Paintings such as Canola Field, Light at Day’s End and Cloud Build Up, both from 1997, grasp elusive colour and light as they pass through the prism of three-dimensional life. And over the years Hardy has reduced the actual land in his landscapes. It seems to me, in the seventies, a horizon might have filled half the picture. In the eighties, it had shrunk to a third. Now, it’s less than that. The paintings are of the huge sky and its calm gestures – chunky clouds with a strange, abstract intensity.

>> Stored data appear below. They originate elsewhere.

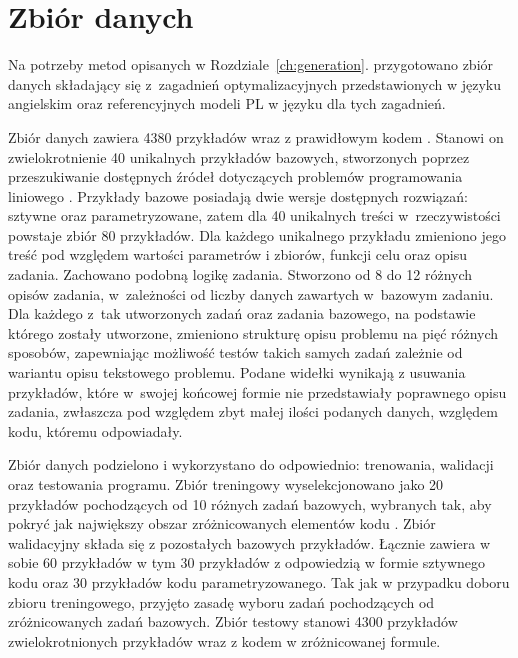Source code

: 
\chapter{Zbiór danych}\label{ch:dataset}

Na potrzeby metod opisanych w Rozdziale~\ref{ch:generation}. przygotowano zbiór danych składający się z~zagadnień optymalizacyjnych przedstawionych w języku angielskim oraz referencyjnych modeli PL w języku  dla tych zagadnień. %

Zbiór danych zawiera 4380 przykładów wraz z prawidłowym kodem . Stanowi on zwielokrotnienie 40 unikalnych przykładów bazowych, stworzonych poprzez przeszukiwanie dostępnych źródeł dotyczących problemów programowania liniowego \cite{brilliant_linear,byjus_linear,cimt,arsdcollege2020,libretexts_linear,superprof_linear,toppr_graphical}. Przykłady bazowe posiadają dwie wersje dostępnych rozwiązań: sztywne oraz parametryzowane, zatem dla 40 unikalnych treści w~rzeczywistości powstaje zbiór 80 przykładów. Dla każdego unikalnego przykładu zmieniono jego treść pod względem wartości parametrów i zbiorów, funkcji celu oraz opisu zadania. Zachowano podobną logikę zadania. Stworzono od 8 do 12 różnych opisów zadania, w~zależności od liczby danych zawartych w~bazowym zadaniu. Dla każdego z~tak utworzonych zadań oraz zadania bazowego, na podstawie którego zostały utworzone, zmieniono strukturę opisu problemu na pięć różnych sposobów, zapewniając możliwość testów takich samych zadań zależnie od wariantu opisu tekstowego problemu. Podane widełki wynikają z usuwania przykładów, które w~swojej końcowej formie nie przedstawiały poprawnego opisu zadania, zwłaszcza pod względem zbyt małej ilości podanych danych, względem kodu, któremu odpowiadały.

Zbiór danych podzielono i wykorzystano do odpowiednio: trenowania, walidacji oraz testowania programu. Zbiór treningowy wyselekcjonowano jako 20 przykładów pochodzących od 10 różnych zadań bazowych, wybranych tak, aby pokryć jak największy obszar zróżnicowanych elementów kodu . Zbiór walidacyjny składa się z pozostałych bazowych przykładów. Łącznie zawiera w sobie 60 przykładów w tym 30 przykładów z odpowiedzią w formie sztywnego kodu oraz 30 przykładów kodu parametryzowanego. Tak jak w przypadku doboru zbioru treningowego, przyjęto zasadę wyboru zadań pochodzących od zróżnicowanych zadań bazowych. Zbiór testowy stanowi 4300 przykładów zwielokrotnionych przykładów wraz z kodem  w zróżnicowanej formule.  %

As a dweller in these flat, open spaces himself, Hardy is confronted daily by nature and drawn to the image of the landscape as a means to depict not what he sees so much as the act of remembering the experience of it. For him, the landscape is nature’s stage-set. It is a dramatic performance. As an impresario of the natural, Hardy is unparalleled in his skill at rendering the prairie landscape. His paintings tell us to do nothing. They plead with us to simply look. The work is a link to some of the most ancient forms of image-making, which in classical terms had but three manifestations: the portrait, the still life and the landscape – with their stepped perceptual engagement with the close, the near and the far away.
Hardy’s charm lies in his ability to accept the impossibility of capturing time as it alters the landscape. The results become inspiring souvenirs of the impossible. He is a painter who, when I met him, made vague, circular gestures in front of his heart while describing cumulous clouds. His interests are defined by his own expedition toward the ineffable.